- **DATA FOR ANALYSIS**
>>

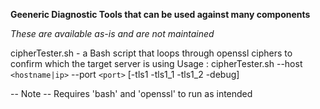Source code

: **Geeneric Diagnostic Tools that can be used against many components**

*These are available as-is and are not maintained*

cipherTester.sh - a Bash script that loops through openssl ciphers to confirm which the target server is using
Usage : cipherTester.sh --host `<hostname|ip>` --port `<port>` [-tls1 -tls1_1 -tls1_2 -debug]

-- Note --
Requires 'bash' and 'openssl' to run as intended
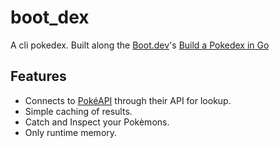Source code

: # boot_dex

A cli pokedex. Built along the [Boot.dev](https://boot.dev)'s [Build a Pokedex in Go](https://www.boot.dev/courses/build-pokedex-cli-golang)

## Features

- Connects to [PokéAPI](https://pokeapi.co/) through their API for lookup.
- Simple caching of results.
- Catch and Inspect your Pokèmons.
- Only runtime memory.

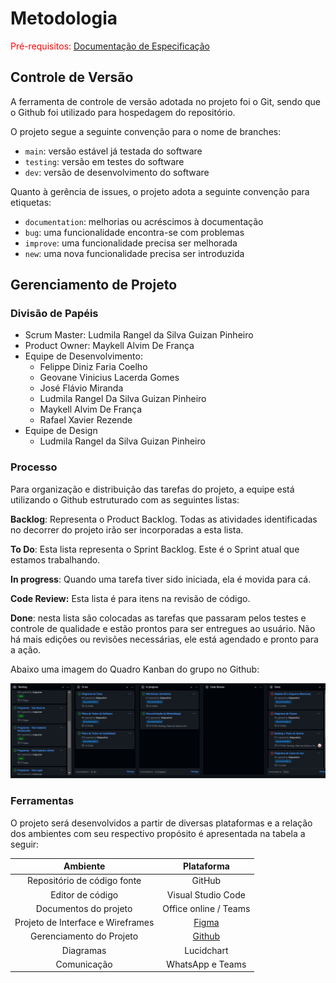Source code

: 
# Metodologia

<span style="color:red">Pré-requisitos: <a href="2-Especificação do Projeto.md"> Documentação de Especificação</a></span>

## Controle de Versão

A ferramenta de controle de versão adotada no projeto foi o Git, sendo que o Github
foi utilizado para hospedagem do repositório.

O projeto segue a seguinte convenção para o nome de branches:

- `main`: versão estável já testada do software
- `testing`: versão em testes do software
- `dev`: versão de desenvolvimento do software

Quanto à gerência de issues, o projeto adota a seguinte convenção para
etiquetas:

- `documentation`: melhorias ou acréscimos à documentação
- `bug`: uma funcionalidade encontra-se com problemas
- `improve`: uma funcionalidade precisa ser melhorada
- `new`: uma nova funcionalidade precisa ser introduzida



## Gerenciamento de Projeto

### Divisão de Papéis

* Scrum Master: Ludmila Rangel da Silva Guizan Pinheiro
* Product Owner: Maykell Alvim De França
* Equipe de Desenvolvimento:
  * Felippe Diniz Faria Coelho
  * Geovane Vinicius Lacerda Gomes
  * José Flávio Miranda
  * Ludmila Rangel Da Silva Guizan Pinheiro
  * Maykell Alvim De França
  * Rafael Xavier Rezende
* Equipe de Design
  * Ludmila Rangel da Silva Guizan Pinheiro



### Processo

Para organização e distribuição das tarefas do projeto, a equipe está utilizando o Github estruturado com as seguintes listas: 

**Backlog**:  Representa o Product Backlog. Todas as atividades identificadas no decorrer do projeto irão ser incorporadas a esta lista.

**To Do**: Esta lista representa o Sprint Backlog. Este é o Sprint atual que estamos trabalhando. 

**In progress**: Quando uma tarefa tiver sido iniciada, ela é movida para cá. 

**Code Review:** Esta lista é para itens na revisão de código. 

**Done**: nesta lista são colocadas as tarefas que passaram pelos testes e controle de qualidade e estão prontos para ser entregues ao usuário. Não há mais edições ou revisões necessárias, ele está agendado e pronto para a ação. 

Abaixo uma imagem do Quadro Kanban do grupo no Github:

![Quadro Kanban Github](img/quadro-kanban2.png)


### Ferramentas

O projeto será desenvolvidos a partir de diversas plataformas e a relação dos ambientes com seu respectivo propósito é apresentada na tabela a seguir: 

|           **Ambiente**            |    **Plataforma**     |
| :-------------------------------: | :-------------------: |
|    Repositório de código fonte    |        GitHub         |
|         Editor de código          |  Visual Studio Code   |
|       Documentos do projeto       | Office online / Teams |
| Projeto de Interface e Wireframes | <a href="https://www.figma.com/file/Pnb7Jx6c6urs71y3YPfSuT/Projeto-De-Agendamento?node-id=0%3A1"> Figma </a> |
|     Gerenciamento do Projeto      | <a href="https://github.com/ICEI-PUC-Minas-PMV-ADS/pmv-ads-2021-2-e2-proj-int-t1-t1-grupo-2/projects"> Github </a>         |
|             Diagramas             |      Lucidchart       |
|            Comunicação            |   WhatsApp e Teams    |

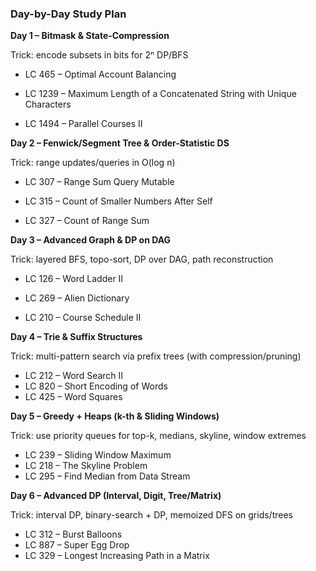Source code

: 
### Day-by-Day Study Plan

**Day 1 – Bitmask & State-Compression**

Trick: encode subsets in bits for 2ⁿ DP/BFS

  - LC 465 – Optimal Account Balancing

  - LC 1239 – Maximum Length of a Concatenated String with Unique Characters
  
  - LC 1494 – Parallel Courses II


**Day 2 – Fenwick/Segment Tree & Order-Statistic DS**

Trick: range updates/queries in O(log n)

  - LC 307 – Range Sum Query Mutable
  
  - LC 315 – Count of Smaller Numbers After Self
  
  - LC 327 – Count of Range Sum


**Day 3 – Advanced Graph & DP on DAG**

Trick: layered BFS, topo-sort, DP over DAG, path reconstruction

   - LC 126 – Word Ladder II
  
  - LC 269 – Alien Dictionary
  
  - LC 210 – Course Schedule II

**Day 4 – Trie & Suffix Structures**

Trick: multi-pattern search via prefix trees (with compression/pruning)
  - LC 212 – Word Search II
  - LC 820 – Short Encoding of Words
  - LC 425 – Word Squares

**Day 5 – Greedy + Heaps (k-th & Sliding Windows)**

Trick: use priority queues for top-k, medians, skyline, window extremes
  - LC 239 – Sliding Window Maximum
  - LC 218 – The Skyline Problem
  - LC 295 – Find Median from Data Stream

**Day 6 – Advanced DP (Interval, Digit, Tree/Matrix)**

Trick: interval DP, binary-search + DP, memoized DFS on grids/trees

  - LC 312 – Burst Balloons
  - LC 887 – Super Egg Drop
  - LC 329 – Longest Increasing Path in a Matrix
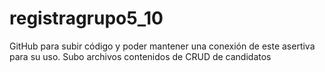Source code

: # registragrupo5_10
GitHub para subir código y poder mantener una conexión de este asertiva para su uso.
Subo archivos contenidos de CRUD de candidatos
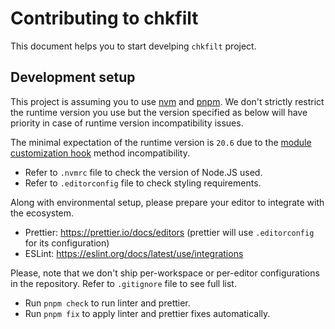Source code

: # Contributing to chkfilt

This document helps you to start develping `chkfilt` project.

## Development setup

This project is assuming you to use [nvm](https://nvm.sh/) and [pnpm](https://pnpm.io/).
We don't strictly restrict the runtime version you use but the version specified as below will have priority in case of runtime version incompatibility issues.

The minimal expectation of the runtime version is `20.6` due to the [module customization hook](https://nodejs.org/api/module.html#customization-hooks) method incompatibility.

- Refer to `.nvmrc` file to check the version of Node.JS used.
- Refer to `.editorconfig` file to check styling requirements.

Along with environmental setup, please prepare your editor to integrate with the ecosystem.

- Prettier: https://prettier.io/docs/editors (prettier will use `.editorconfig` for its configuration)
- ESLint: https://eslint.org/docs/latest/use/integrations

Please, note that we don't ship per-workspace or per-editor configurations in the repository.
Refer to `.gitignore` file to see full list.

- Run `pnpm check` to run linter and prettier.
- Run `pnpm fix` to apply linter and prettier fixes automatically.
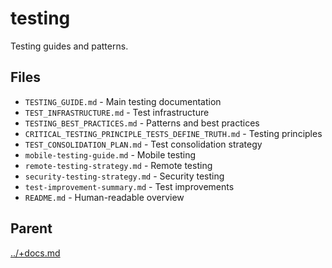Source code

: # testing

Testing guides and patterns.

## Files

- `TESTING_GUIDE.md` - Main testing documentation
- `TEST_INFRASTRUCTURE.md` - Test infrastructure
- `TESTING_BEST_PRACTICES.md` - Patterns and best practices
- `CRITICAL_TESTING_PRINCIPLE_TESTS_DEFINE_TRUTH.md` - Testing principles
- `TEST_CONSOLIDATION_PLAN.md` - Test consolidation strategy
- `mobile-testing-guide.md` - Mobile testing
- `remote-testing-strategy.md` - Remote testing
- `security-testing-strategy.md` - Security testing
- `test-improvement-summary.md` - Test improvements
- `README.md` - Human-readable overview

## Parent
[../+docs.md](../+docs.md)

<<

- **WORK TO COMPLETE**
Of all the entries above, output exactly the lines between the one holding "Abaixo uma imagem" and the one holding "O projeto será", inclusive.

- **REPLY TO THE EXERCISE**
Abaixo uma imagem do Quadro Kanban do grupo no Github:

![Quadro Kanban Github](img/quadro-kanban2.png)


### Ferramentas

O projeto será desenvolvidos a partir de diversas plataformas e a relação dos ambientes com seu respectivo propósito é apresentada na tabela a seguir: 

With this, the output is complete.